• [DATA]:
┏━━

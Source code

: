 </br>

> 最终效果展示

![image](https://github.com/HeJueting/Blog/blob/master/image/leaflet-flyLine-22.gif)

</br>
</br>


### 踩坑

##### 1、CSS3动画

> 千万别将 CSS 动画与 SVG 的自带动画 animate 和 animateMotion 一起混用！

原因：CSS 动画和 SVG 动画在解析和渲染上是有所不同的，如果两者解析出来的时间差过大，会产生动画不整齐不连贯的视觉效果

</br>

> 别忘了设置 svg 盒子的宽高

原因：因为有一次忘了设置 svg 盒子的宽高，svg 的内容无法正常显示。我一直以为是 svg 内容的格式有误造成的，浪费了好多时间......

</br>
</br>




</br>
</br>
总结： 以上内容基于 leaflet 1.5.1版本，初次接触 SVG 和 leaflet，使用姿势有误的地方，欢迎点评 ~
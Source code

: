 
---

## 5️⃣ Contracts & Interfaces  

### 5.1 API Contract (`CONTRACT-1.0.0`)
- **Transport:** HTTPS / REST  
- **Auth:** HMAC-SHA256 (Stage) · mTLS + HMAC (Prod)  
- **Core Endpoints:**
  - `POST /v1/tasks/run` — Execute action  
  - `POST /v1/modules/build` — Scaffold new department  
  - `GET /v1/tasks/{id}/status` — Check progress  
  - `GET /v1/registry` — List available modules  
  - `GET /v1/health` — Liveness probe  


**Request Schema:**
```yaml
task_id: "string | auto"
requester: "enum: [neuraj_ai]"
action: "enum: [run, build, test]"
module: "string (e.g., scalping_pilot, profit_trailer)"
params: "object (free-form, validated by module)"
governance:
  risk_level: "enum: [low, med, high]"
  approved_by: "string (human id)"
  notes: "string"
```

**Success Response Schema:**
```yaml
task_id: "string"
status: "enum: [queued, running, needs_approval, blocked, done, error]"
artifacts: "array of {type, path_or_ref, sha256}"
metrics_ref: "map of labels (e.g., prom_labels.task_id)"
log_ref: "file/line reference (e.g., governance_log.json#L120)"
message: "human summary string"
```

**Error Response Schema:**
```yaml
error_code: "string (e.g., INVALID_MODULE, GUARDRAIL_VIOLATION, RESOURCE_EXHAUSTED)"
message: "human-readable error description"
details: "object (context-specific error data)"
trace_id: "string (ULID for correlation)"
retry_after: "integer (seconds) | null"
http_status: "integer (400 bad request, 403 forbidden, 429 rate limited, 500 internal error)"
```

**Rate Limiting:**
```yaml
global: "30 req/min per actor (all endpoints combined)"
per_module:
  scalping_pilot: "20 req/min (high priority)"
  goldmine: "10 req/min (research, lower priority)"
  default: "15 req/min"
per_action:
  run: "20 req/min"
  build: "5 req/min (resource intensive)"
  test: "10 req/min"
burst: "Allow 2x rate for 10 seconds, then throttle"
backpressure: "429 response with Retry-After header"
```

┗━━

Print the material once more, exactly.

• [TASK RESULT]:
Source code

: </br>

> 最终效果展示

![image](https://github.com/HeJueting/Blog/blob/master/image/leaflet-flyLine-22.gif)

</br>
</br>


### 踩坑

##### 1、CSS3动画

> 千万别将 CSS 动画与 SVG 的自带动画 animate 和 animateMotion 一起混用！

原因：CSS 动画和 SVG 动画在解析和渲染上是有所不同的，如果两者解析出来的时间差过大，会产生动画不整齐不连贯的视觉效果

</br>

> 别忘了设置 svg 盒子的宽高

原因：因为有一次忘了设置 svg 盒子的宽高，svg 的内容无法正常显示。我一直以为是 svg 内容的格式有误造成的，浪费了好多时间......

</br>
</br>




</br>
</br>
总结： 以上内容基于 leaflet 1.5.1版本，初次接触 SVG 和 leaflet，使用姿势有误的地方，欢迎点评 ~
Source code

: 
---

## 5️⃣ Contracts & Interfaces  

### 5.1 API Contract (`CONTRACT-1.0.0`)
- **Transport:** HTTPS / REST  
- **Auth:** HMAC-SHA256 (Stage) · mTLS + HMAC (Prod)  
- **Core Endpoints:**
  - `POST /v1/tasks/run` — Execute action  
  - `POST /v1/modules/build` — Scaffold new department  
  - `GET /v1/tasks/{id}/status` — Check progress  
  - `GET /v1/registry` — List available modules  
  - `GET /v1/health` — Liveness probe  


**Request Schema:**
```yaml
task_id: "string | auto"
requester: "enum: [neuraj_ai]"
action: "enum: [run, build, test]"
module: "string (e.g., scalping_pilot, profit_trailer)"
params: "object (free-form, validated by module)"
governance:
  risk_level: "enum: [low, med, high]"
  approved_by: "string (human id)"
  notes: "string"
```

**Success Response Schema:**
```yaml
task_id: "string"
status: "enum: [queued, running, needs_approval, blocked, done, error]"
artifacts: "array of {type, path_or_ref, sha256}"
metrics_ref: "map of labels (e.g., prom_labels.task_id)"
log_ref: "file/line reference (e.g., governance_log.json#L120)"
message: "human summary string"
```

**Error Response Schema:**
```yaml
error_code: "string (e.g., INVALID_MODULE, GUARDRAIL_VIOLATION, RESOURCE_EXHAUSTED)"
message: "human-readable error description"
details: "object (context-specific error data)"
trace_id: "string (ULID for correlation)"
retry_after: "integer (seconds) | null"
http_status: "integer (400 bad request, 403 forbidden, 429 rate limited, 500 internal error)"
```

**Rate Limiting:**
```yaml
global: "30 req/min per actor (all endpoints combined)"
per_module:
  scalping_pilot: "20 req/min (high priority)"
  goldmine: "10 req/min (research, lower priority)"
  default: "15 req/min"
per_action:
  run: "20 req/min"
  build: "5 req/min (resource intensive)"
  test: "10 req/min"
burst: "Allow 2x rate for 10 seconds, then throttle"
backpressure: "429 response with Retry-After header"
```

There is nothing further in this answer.